Kirk was killed by a gunshot from a distant rooftop at the Utah Valley University campus, where he was speaking on Wednesday, authorities said.
Federal, state and local authorities were working what they called “multiple active crime scenes.”
Photo: AP
As the search stretched into a second day, they provided little information about the shooter’s identity, motive, location or evidence, and were reviewing grainy security videos of a mysterious person in dark clothing.
“This is a dark day for our state. It’s a tragic day for our nation,” Utah Governor Spencer Cox said. “I want to be very clear this is a political assassination.”
Two people were detained on Wednesday, but neither was determined to be connected to the shooting and both were released, public safety officials said.
Photo: AP
The circumstances of the shooting drew renewed attention to an escalating threat of political violence in the US that in the past several years has cut across the ideological spectrum.
The assassination drew bipartisan condemnation, but a national reckoning over ways to prevent political grievances from manifesting as deadly violence seemed elusive.
Videos posted to social media from Utah Valley University showed Kirk speaking into a handheld microphone while sitting under a white tent emblazoned with the slogans “The American Comeback” and “Prove Me Wrong.” A shot rings out, and Kirk can be seen reaching up with his right hand as blood gushes from the left side of his neck.
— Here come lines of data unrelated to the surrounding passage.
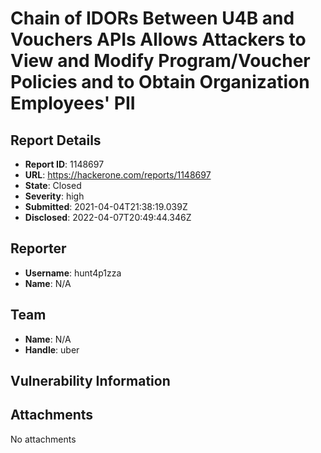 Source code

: # Chain of IDORs Between U4B and Vouchers APIs Allows Attackers to View and Modify Program/Voucher Policies and to Obtain Organization Employees' PII

## Report Details
- **Report ID**: 1148697
- **URL**: https://hackerone.com/reports/1148697
- **State**: Closed
- **Severity**: high
- **Submitted**: 2021-04-04T21:38:19.039Z
- **Disclosed**: 2022-04-07T20:49:44.346Z

## Reporter
- **Username**: hunt4p1zza
- **Name**: N/A

## Team
- **Name**: N/A
- **Handle**: uber

## Vulnerability Information


## Attachments
No attachments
Stunned spectators gasp and scream before people start running away.
Photo: AP
“So much of the success we’ve had in this administration traces directly to Charlie’s ability to organize and convene,” US Vice President J.D. Vance wrote on social media about Kirk. “He didn’t just help us win in 2024, he helped us staff the entire government.”
Kirk was speaking at a debate hosted by his nonprofit political youth organization, Arizona-based Turning Point USA, at the Sorensen Center courtyard on campus. Immediately before the shooting, he was taking questions from an audience member about gun violence.
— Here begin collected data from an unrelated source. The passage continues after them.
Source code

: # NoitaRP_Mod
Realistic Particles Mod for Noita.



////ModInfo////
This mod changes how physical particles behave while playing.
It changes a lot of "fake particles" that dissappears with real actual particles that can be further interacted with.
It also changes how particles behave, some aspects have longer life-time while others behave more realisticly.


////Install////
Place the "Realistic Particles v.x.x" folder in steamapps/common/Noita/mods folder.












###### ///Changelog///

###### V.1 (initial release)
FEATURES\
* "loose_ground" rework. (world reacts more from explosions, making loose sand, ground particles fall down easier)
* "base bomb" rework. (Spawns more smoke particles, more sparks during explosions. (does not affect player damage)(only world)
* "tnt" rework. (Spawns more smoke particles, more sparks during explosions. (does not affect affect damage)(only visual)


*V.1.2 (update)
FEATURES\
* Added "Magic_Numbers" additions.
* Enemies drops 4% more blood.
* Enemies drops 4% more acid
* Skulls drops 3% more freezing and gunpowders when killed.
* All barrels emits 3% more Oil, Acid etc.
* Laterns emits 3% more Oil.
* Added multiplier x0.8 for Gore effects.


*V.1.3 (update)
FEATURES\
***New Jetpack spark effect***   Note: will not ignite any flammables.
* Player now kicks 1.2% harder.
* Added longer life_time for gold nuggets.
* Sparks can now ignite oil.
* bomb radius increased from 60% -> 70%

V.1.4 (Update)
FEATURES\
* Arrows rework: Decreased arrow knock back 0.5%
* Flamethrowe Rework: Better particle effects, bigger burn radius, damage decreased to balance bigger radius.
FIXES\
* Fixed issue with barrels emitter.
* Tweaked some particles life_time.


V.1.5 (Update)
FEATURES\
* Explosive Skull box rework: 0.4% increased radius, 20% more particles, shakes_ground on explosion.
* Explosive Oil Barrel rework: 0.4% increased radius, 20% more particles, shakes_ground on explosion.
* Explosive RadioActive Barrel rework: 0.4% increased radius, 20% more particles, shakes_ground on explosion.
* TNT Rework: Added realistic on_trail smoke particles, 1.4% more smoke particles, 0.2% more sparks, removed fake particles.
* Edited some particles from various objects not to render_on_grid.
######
“Do you know how many transgender Americans have been mass shooters over the last 10 years?” the person asked. Kirk responded, “Too many.”
The questioner followed up: “Do you know how many mass shooters there have been in America over the last 10 years?”
“Counting or not counting gang violence?” Kirk asked.
Then the shot rang out.
The shooter, who Cox pledged would be held accountable in a state with the death penalty, wore dark clothing and fired from a building roof some distance away.
About 3,000 people were in attendance, the Utah Department of Public Safety said in a statement.
Trump announced Kirk’s death on social media and praised the 31-year-old cofounder and CEO of Turning Point as “Great, and even Legendary.”
Later, he released a recorded video from the White House in which he called Kirk a “martyr for truth and freedom.”
The shooting drew swift condemnation across the political aisle as Democratic officials joined Trump, who ordered flags lowered to half-staff and issued a presidential proclamation, and Republican allies of Kirk in decrying the violence.
“The murder of Charlie Kirk breaks my heart. My deepest sympathies are with his wife, two young children, and friends,” said Gabrielle Giffords, a former Democratic congresswoman who was wounded in a 2011 shooting in her Arizona district.
The shooting appeared poised to become part of a spike of political violence that has touched a range of ideologies and representatives of both major political parties.
The attacks include the assassination of a Minnesota state lawmaker and her husband at their house in June, the firebombing of a Colorado parade in June to demand Hamas release hostages and a fire set at the house of Pennsylvania Governor Josh Shapiro, who is Jewish, in April.
The most notorious of these events was the shooting of Trump during a Pennsylvania campaign rally last year.
“This event [Wednesday’s shooting] is horrifying, alarming, but not necessarily surprising,” said Mike Jensen, a researcher at the University of Maryland, which has tracked such violence in a terrorism database since 1970.
In the first six months of the year, the US experienced about 150 politically motivated attacks — nearly twice as many as over the same period last year, Jensen said.
“I think we are in a very, very dangerous spot right now that could quite easily escalate into more widespread civil unrest if we don’t get a hold of it,” he said. “This could absolutely serve as a kind of flash point that inspires more of it.”